• _What to work on_:
Whatever runs from the line with "Vim 当然也可以搜索. Vim" to the end of the records below must be copied exactly, with nothing else included.

• _Input data_:
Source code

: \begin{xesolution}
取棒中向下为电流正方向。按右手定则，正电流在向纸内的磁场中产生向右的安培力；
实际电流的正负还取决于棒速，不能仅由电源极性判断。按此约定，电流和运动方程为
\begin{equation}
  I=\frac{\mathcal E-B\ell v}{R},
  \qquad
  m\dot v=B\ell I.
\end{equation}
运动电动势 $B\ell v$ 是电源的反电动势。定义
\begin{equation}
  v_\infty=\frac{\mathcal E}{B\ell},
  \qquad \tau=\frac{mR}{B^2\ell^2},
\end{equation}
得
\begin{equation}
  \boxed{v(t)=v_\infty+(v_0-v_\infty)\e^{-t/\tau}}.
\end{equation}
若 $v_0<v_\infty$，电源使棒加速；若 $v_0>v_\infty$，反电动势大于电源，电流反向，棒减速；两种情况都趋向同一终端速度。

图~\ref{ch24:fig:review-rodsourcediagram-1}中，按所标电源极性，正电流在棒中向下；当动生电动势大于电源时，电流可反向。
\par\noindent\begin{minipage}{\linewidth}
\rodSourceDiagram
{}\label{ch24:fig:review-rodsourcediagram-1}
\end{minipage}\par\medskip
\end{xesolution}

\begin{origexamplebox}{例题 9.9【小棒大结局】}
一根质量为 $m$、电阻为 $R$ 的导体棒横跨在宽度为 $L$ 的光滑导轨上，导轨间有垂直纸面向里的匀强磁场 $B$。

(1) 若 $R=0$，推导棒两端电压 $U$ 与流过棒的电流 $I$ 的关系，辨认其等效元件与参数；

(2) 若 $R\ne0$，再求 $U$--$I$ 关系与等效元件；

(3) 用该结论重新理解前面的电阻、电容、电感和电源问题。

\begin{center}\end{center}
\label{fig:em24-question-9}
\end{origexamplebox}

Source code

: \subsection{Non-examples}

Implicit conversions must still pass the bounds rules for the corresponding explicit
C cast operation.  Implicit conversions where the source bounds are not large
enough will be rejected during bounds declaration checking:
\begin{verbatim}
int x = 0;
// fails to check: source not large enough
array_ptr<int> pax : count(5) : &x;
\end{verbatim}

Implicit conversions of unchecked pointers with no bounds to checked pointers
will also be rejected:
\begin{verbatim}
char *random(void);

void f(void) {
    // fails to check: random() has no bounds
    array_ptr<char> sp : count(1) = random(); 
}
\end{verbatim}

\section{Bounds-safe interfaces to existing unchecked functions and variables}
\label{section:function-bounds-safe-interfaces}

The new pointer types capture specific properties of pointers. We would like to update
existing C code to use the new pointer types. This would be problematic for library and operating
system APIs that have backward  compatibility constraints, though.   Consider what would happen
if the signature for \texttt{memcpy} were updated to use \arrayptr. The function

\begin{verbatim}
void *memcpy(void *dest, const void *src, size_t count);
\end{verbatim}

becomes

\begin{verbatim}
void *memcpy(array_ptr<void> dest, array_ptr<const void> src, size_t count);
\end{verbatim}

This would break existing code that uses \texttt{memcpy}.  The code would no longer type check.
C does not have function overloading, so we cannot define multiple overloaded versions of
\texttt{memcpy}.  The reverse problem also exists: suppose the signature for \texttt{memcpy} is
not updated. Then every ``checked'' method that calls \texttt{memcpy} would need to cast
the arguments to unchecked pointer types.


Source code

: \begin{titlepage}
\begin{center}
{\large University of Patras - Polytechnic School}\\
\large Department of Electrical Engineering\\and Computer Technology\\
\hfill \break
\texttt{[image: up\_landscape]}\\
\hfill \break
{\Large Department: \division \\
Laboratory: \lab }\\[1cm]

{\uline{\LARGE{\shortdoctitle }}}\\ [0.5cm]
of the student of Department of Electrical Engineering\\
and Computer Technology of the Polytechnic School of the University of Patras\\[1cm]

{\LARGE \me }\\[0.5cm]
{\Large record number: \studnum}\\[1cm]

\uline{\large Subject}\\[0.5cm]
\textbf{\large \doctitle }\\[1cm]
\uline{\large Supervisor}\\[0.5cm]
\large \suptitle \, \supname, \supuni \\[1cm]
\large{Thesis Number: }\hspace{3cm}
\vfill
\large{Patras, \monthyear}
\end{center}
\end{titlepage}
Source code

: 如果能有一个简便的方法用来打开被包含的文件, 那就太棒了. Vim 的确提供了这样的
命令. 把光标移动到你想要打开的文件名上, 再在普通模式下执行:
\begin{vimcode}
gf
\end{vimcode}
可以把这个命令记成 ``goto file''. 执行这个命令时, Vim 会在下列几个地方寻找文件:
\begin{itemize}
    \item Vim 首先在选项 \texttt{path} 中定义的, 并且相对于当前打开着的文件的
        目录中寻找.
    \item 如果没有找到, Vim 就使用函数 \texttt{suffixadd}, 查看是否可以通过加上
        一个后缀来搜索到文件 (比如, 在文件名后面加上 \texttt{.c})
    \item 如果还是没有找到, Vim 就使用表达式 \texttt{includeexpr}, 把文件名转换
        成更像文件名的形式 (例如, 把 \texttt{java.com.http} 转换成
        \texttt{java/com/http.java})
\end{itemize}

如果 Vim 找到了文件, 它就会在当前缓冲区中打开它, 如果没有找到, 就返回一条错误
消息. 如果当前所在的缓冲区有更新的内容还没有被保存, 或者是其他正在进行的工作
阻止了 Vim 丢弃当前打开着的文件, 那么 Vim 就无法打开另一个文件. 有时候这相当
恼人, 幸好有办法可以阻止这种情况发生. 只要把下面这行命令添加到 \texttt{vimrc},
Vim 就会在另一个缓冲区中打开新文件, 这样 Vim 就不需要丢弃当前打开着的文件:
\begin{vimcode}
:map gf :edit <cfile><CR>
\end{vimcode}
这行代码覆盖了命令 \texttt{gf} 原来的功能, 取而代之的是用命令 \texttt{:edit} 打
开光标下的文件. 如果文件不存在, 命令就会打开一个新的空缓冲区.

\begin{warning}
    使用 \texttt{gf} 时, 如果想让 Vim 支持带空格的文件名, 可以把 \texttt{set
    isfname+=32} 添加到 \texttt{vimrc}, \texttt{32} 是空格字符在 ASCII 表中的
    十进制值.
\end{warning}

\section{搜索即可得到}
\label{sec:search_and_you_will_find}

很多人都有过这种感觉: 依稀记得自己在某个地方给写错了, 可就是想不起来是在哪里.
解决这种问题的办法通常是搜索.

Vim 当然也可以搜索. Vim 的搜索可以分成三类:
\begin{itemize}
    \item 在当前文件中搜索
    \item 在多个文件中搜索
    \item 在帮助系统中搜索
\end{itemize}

• _Exercise solution_:
Vim 当然也可以搜索. Vim 的搜索可以分成三类:
\begin{itemize}
    \item 在当前文件中搜索
    \item 在多个文件中搜索
    \item 在帮助系统中搜索
\end{itemize}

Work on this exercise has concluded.